Aim of the task: Keyword search on "HTTP": report each line of the records that contains it.

──────── Dataset records

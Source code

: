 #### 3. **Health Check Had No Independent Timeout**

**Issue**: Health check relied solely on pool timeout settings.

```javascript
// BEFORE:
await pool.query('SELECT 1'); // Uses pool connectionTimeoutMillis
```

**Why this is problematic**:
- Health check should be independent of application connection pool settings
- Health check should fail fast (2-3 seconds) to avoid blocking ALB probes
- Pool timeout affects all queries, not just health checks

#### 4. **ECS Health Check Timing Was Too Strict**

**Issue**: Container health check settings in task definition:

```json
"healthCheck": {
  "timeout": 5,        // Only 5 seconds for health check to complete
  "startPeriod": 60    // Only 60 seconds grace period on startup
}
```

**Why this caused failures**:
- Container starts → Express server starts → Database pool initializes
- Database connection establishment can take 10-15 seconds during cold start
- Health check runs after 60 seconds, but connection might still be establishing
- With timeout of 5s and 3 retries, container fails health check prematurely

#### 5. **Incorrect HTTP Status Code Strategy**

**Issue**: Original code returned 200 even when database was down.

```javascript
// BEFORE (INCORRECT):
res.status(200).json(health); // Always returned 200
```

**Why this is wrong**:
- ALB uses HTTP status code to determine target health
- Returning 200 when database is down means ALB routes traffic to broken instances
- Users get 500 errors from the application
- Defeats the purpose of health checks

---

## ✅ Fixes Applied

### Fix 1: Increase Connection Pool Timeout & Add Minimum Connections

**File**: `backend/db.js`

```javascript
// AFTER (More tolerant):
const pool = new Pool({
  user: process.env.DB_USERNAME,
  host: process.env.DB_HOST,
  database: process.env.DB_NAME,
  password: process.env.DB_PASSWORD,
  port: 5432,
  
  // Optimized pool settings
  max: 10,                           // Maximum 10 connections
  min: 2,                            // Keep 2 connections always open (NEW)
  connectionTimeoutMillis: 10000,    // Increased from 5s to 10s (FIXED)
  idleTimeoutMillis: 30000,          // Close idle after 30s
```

────────────────

Task answer:
#### 5. **Incorrect HTTP Status Code Strategy**
- ALB uses HTTP status code to determine target health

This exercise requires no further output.